*** Opening DATA SHOWN ***
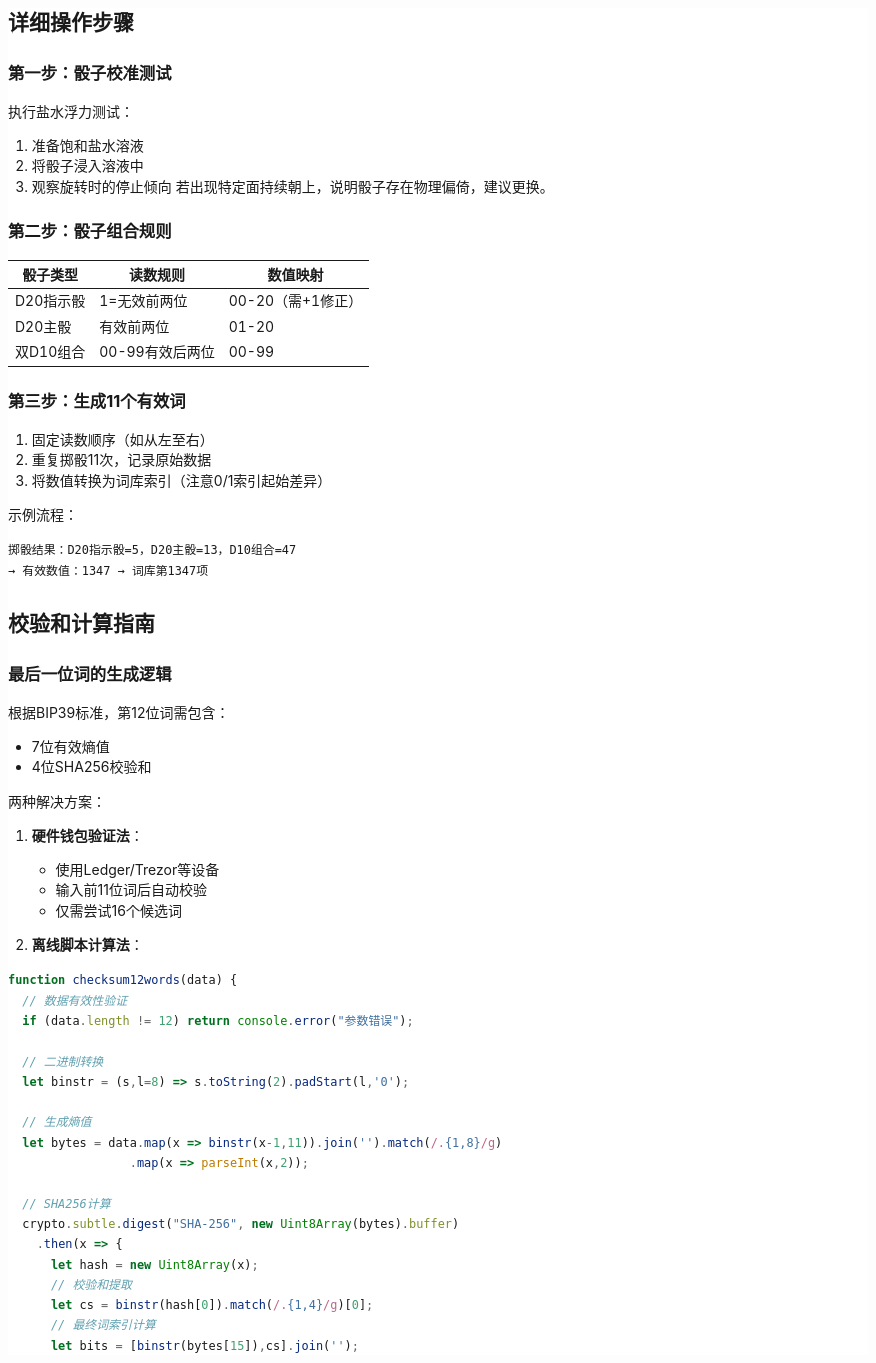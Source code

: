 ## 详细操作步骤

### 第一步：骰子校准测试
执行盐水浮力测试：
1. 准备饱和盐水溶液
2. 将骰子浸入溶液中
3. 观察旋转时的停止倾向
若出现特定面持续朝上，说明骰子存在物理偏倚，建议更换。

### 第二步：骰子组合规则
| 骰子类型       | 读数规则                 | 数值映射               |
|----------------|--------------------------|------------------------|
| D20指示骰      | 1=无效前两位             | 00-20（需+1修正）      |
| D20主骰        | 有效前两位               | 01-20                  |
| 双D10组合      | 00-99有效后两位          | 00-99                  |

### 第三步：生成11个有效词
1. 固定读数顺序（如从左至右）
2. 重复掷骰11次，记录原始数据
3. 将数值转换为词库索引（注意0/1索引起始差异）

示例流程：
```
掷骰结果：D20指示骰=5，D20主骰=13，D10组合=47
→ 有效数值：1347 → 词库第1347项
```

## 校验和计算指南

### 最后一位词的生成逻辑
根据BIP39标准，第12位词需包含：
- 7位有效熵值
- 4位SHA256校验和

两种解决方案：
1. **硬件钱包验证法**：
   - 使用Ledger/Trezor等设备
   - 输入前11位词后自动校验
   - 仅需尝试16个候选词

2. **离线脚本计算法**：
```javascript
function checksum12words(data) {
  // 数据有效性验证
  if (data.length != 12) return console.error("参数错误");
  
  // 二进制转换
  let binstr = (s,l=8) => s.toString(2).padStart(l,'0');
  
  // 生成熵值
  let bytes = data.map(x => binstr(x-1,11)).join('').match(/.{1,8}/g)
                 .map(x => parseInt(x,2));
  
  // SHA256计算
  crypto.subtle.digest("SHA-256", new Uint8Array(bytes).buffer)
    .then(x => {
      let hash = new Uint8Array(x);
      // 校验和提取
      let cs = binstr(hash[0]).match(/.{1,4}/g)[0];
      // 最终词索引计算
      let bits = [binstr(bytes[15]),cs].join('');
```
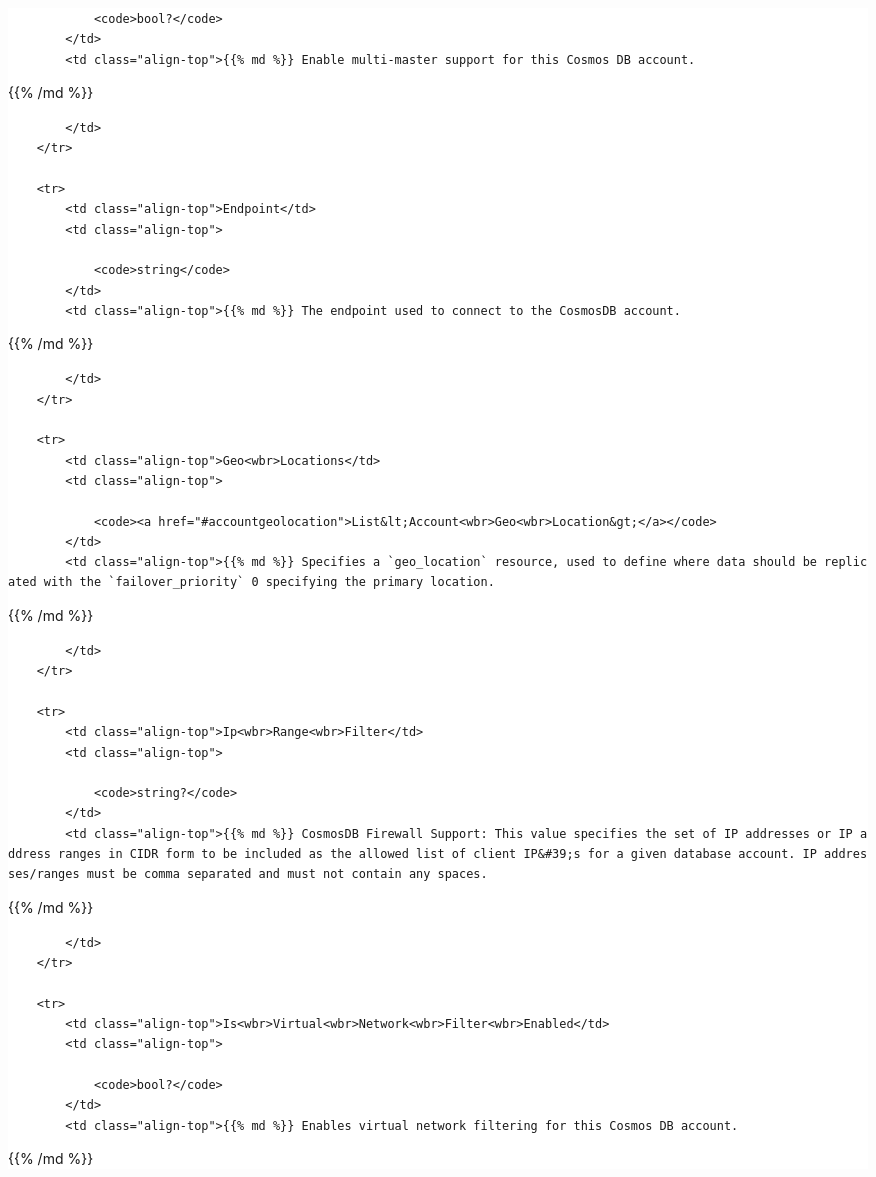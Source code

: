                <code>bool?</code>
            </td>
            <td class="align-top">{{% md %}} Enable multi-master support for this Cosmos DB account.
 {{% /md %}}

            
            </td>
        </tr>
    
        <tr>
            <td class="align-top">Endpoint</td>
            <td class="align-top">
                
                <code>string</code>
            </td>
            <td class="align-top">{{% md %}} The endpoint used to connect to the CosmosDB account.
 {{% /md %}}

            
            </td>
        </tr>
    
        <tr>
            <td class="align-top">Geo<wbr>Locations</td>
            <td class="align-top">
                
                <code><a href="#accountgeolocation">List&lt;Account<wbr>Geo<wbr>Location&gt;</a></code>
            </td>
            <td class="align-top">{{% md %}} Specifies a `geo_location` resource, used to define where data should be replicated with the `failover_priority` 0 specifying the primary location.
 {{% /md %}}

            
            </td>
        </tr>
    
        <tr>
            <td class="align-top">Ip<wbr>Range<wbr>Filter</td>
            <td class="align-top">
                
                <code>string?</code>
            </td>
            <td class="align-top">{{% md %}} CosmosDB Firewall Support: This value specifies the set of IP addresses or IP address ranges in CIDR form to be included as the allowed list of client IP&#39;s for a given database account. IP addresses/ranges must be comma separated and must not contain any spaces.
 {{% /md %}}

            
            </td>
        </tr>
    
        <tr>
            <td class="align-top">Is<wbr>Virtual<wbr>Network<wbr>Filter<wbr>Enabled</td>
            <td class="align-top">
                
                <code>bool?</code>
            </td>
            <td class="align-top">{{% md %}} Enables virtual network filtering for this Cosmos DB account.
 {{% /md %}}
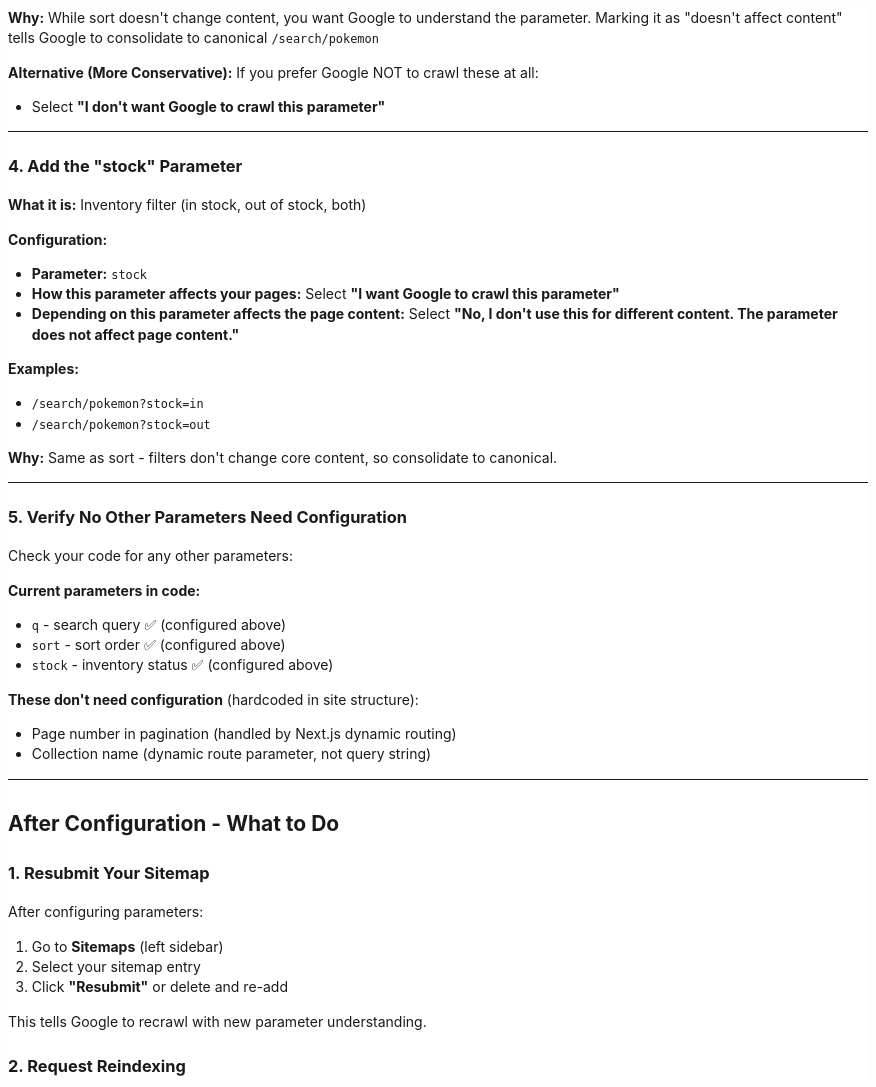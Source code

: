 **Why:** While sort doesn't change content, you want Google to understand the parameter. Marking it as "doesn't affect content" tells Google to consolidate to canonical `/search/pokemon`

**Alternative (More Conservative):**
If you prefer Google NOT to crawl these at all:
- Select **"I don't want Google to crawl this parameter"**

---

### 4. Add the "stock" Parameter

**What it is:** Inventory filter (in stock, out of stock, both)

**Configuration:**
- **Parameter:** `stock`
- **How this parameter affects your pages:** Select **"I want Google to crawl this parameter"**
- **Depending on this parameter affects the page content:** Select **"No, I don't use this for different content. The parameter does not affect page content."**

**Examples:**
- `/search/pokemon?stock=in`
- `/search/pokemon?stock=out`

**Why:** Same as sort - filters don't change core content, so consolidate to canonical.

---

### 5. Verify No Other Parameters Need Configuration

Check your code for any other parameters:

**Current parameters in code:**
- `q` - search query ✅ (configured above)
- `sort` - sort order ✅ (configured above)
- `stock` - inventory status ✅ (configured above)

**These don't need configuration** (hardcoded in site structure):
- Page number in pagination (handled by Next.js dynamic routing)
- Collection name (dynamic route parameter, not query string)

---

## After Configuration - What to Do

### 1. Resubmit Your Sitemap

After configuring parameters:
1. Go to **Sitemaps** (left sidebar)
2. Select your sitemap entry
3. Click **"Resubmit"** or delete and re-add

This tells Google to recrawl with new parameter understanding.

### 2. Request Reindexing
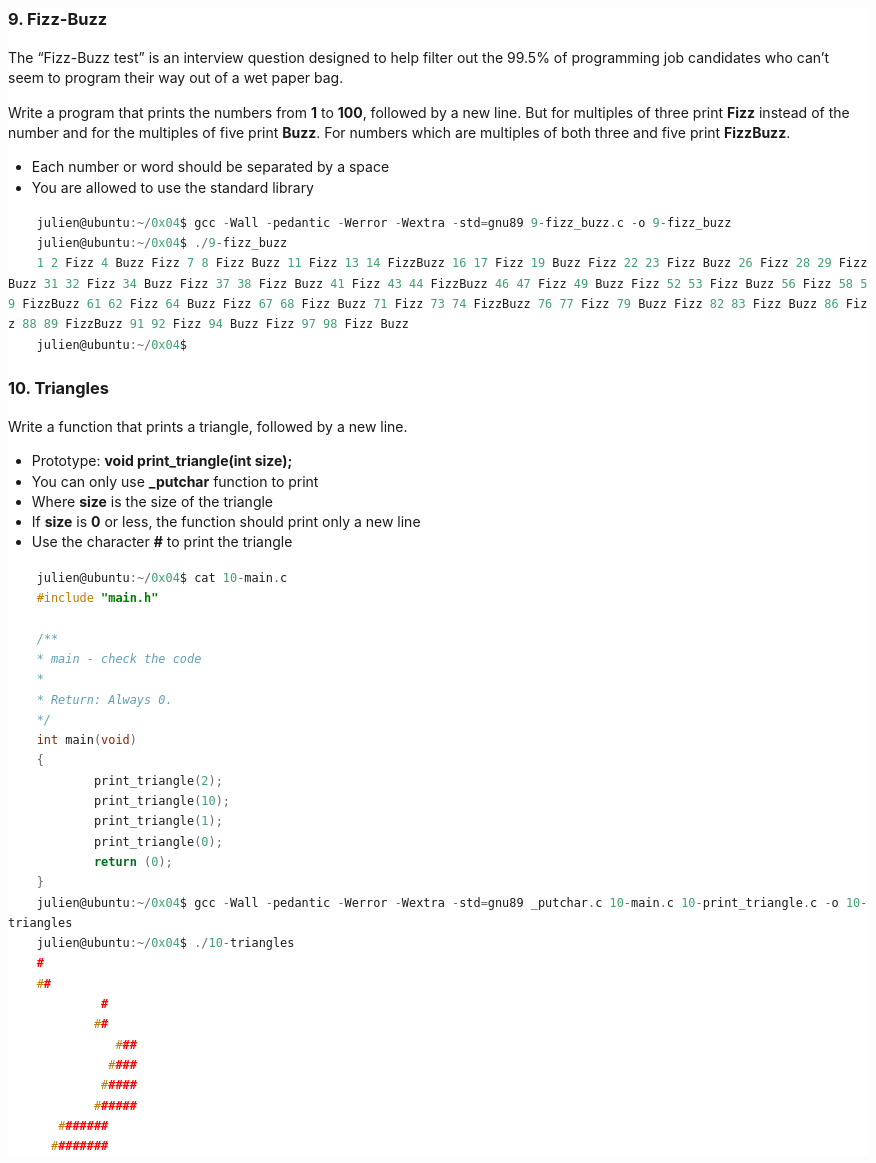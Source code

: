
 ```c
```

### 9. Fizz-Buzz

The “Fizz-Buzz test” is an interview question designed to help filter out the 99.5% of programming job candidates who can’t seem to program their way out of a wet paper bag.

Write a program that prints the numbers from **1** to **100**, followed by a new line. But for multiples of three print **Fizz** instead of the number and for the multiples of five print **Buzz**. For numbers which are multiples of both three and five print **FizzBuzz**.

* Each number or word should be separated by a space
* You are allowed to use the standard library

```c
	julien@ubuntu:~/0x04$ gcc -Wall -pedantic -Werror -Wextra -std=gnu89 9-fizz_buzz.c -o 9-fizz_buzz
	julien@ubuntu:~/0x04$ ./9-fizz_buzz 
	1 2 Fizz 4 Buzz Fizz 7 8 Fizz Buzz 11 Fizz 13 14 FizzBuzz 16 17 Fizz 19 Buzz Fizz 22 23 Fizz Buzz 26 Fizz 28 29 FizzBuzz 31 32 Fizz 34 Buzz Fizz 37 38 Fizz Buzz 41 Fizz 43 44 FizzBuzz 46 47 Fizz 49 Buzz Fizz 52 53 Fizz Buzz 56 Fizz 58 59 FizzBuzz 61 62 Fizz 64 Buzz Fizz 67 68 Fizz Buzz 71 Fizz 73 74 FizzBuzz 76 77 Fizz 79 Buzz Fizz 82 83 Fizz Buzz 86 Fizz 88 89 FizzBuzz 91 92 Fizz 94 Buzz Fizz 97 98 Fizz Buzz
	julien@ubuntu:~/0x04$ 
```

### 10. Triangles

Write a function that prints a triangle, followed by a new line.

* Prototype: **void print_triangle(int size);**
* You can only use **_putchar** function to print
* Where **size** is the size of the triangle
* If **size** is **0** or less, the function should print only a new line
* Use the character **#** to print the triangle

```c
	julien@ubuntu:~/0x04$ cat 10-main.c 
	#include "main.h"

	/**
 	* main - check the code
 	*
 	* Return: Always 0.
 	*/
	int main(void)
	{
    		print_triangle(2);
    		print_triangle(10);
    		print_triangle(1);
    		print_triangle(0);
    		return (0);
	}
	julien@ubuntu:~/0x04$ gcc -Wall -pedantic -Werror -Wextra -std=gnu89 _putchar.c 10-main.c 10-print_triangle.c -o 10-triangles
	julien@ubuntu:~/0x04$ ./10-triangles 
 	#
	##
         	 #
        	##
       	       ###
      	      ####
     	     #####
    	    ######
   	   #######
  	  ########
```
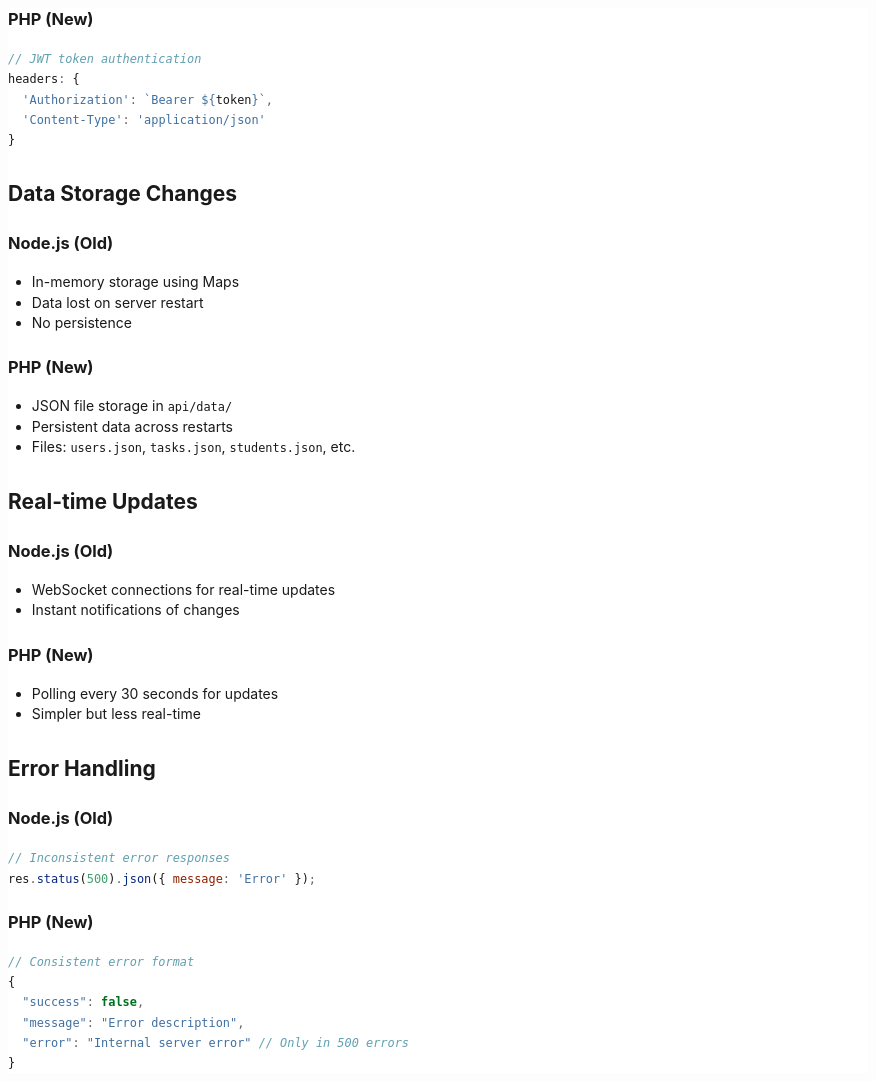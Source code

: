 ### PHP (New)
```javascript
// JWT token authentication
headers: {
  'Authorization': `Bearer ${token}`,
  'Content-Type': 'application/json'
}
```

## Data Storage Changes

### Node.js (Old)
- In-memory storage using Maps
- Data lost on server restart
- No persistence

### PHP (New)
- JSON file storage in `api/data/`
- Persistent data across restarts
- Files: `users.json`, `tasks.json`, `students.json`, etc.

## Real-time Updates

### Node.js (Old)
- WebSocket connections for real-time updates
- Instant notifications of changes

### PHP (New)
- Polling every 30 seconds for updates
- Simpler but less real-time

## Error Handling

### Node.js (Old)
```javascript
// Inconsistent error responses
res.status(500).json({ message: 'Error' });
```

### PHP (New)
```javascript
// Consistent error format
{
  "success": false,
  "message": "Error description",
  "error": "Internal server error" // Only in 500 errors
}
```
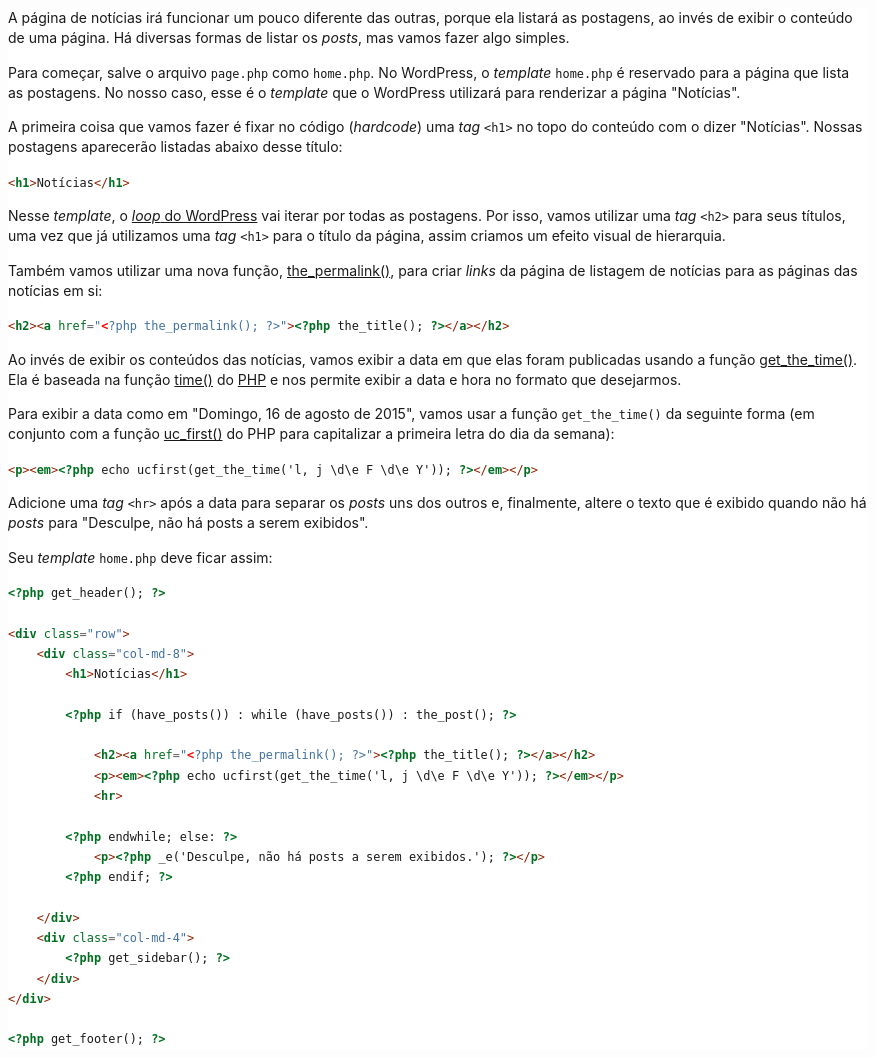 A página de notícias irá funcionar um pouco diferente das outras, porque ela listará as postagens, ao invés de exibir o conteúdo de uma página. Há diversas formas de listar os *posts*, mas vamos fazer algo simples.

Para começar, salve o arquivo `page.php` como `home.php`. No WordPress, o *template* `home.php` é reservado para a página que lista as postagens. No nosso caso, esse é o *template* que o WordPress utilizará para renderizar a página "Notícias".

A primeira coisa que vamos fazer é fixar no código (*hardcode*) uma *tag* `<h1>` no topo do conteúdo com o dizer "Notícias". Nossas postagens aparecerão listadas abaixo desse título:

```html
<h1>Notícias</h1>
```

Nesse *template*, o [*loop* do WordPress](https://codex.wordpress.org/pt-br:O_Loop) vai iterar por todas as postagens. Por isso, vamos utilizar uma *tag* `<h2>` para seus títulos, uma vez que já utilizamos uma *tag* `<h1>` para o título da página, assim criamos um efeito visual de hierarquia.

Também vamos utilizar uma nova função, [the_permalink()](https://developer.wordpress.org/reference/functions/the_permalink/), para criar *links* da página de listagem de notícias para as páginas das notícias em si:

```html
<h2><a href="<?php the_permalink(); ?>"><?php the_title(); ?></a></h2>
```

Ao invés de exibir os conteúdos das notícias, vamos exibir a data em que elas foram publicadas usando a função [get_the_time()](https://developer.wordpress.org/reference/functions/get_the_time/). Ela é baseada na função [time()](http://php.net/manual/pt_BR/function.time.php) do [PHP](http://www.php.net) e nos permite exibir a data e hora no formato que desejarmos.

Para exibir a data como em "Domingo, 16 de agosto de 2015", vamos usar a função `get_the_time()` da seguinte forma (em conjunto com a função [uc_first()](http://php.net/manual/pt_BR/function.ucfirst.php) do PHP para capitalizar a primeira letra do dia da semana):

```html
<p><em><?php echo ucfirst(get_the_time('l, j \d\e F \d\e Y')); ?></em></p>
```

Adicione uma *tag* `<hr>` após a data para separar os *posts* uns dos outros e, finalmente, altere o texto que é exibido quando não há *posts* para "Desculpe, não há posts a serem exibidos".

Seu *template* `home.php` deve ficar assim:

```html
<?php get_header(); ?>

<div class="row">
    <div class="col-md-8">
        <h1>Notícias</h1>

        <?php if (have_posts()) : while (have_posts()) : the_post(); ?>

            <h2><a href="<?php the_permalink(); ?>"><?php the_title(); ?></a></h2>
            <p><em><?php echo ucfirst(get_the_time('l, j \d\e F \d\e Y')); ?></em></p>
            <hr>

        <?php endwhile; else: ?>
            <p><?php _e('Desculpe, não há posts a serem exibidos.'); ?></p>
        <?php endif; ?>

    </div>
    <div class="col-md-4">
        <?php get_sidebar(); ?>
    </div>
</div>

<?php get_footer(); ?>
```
*** Closing DATA SHOWN ***
WORK INSTRUCTION:
For the records above, tally the lines in which "separated" appears, and give the number by itself.

OUTPUT FOR THIS EXERCISE:
2